都市の火災リスク 専門家「100年前から大きくは改善していない」
首都・東京が大きな被害を受けた関東大震災は、死者約10万5千人のうち、9割近くが火災で亡くなった。100年前と比べ、大都市はどれだけ火災に強くなったのか。大惨事を繰り返さないためには何が必要なのか。
「世間が思っているより、関東大震災当時から都市の燃え方も火災リスクも大きくは改善していない」
東京大先端科学技術研究センターの廣井悠教授(都市防災)はこう指摘する。
火災リスクは①出火②延焼③消防④避難の四つから分析できるが、いずれも根本的に改善しているとは言えないからだ。

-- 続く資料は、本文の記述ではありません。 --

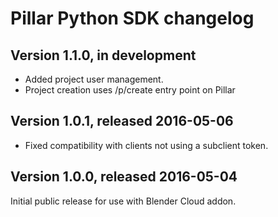 Pillar Python SDK changelog
===========================

Version 1.1.0, in development
-----------------------------

- Added project user management.
- Project creation uses /p/create entry point on Pillar


Version 1.0.1, released 2016-05-06
----------------------------------

- Fixed compatibility with clients not using a subclient token.


Version 1.0.0, released 2016-05-04
----------------------------------

Initial public release for use with Blender Cloud addon.

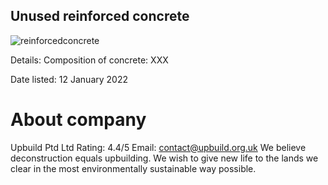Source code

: ## Unused reinforced concrete 

![reinforcedconcrete](https://user-images.githubusercontent.com/101006225/156900625-7c5429b6-3449-4660-964c-78049854a348.png) 

Details: 
Composition of concrete: XXX 

Date listed: 12 January 2022 

# About company 
Upbuild Ptd Ltd
Rating: 4.4/5 
Email: contact@upbuild.org.uk 
We believe deconstruction equals upbuilding. We wish to give new life to the lands we clear in the most environmentally sustainable way possible. 


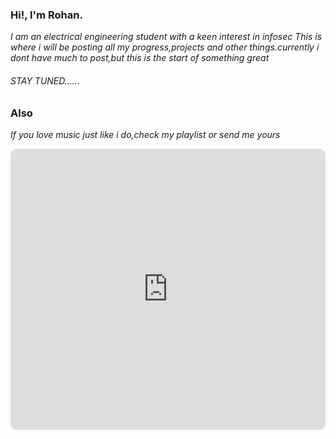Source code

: ### Hi!, I'm Rohan.

*I am an electrical engineering student with a keen interest in infosec*
*This is where i will be posting all my progress,projects and other things.currently i dont have much to post,but this is the start of something great*

###### STAY TUNED......

### Also 

*If you love music just like i do,check my playlist or send me yours*

<iframe allow="autoplay *; encrypted-media *; fullscreen *; clipboard-write" frameborder="0" height="450" style="width:100%;max-width:660px;overflow:hidden;border-radius:10px;" sandbox="allow-forms allow-popups allow-same-origin allow-scripts allow-storage-access-by-user-activation allow-top-navigation-by-user-activation" src="https://embed.music.apple.com/in/playlist/replay-2024/pl.rp-nWy3sZGzkDYR?app=music&amp;itsct=music_box_player&amp;itscg=30200&amp;ls=1&amp;theme=auto">
</iframe>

まずは出火。住宅からの出火率は、100年前の10分の1ほどに減っている可能性がある。関東大震災の東京市の出火件数は1万世帯あたり2・77件だったのに対し、2011年の東日本大震災で震度6強以上だった地域は津波火災を除くと0・44件だった。強い揺れの時に自動的にガスを止めるマイコンメーターの普及などが背景にある。
ただ、都市の拡大で出火件数自体は増える可能性がある。
中高層ビルからの出火という新たなリスクも生じた。東日本大震災では、津波火災を除くと、火災があった建物のうち約4割が4階建て以上だった。地震の揺れで高層階のスプリンクラーが使えない懸念もある。
延焼の観点では、燃えやすい木造密集市街地が今も多く残っている。建築材の改良などによって延焼速度は関東大震災当時の2分の1から3分の2ほどに減っているとみられるが、廣井さんは「避難時間は稼げるが、消防が来なければ、燃え広がることに変わりはない」とみる。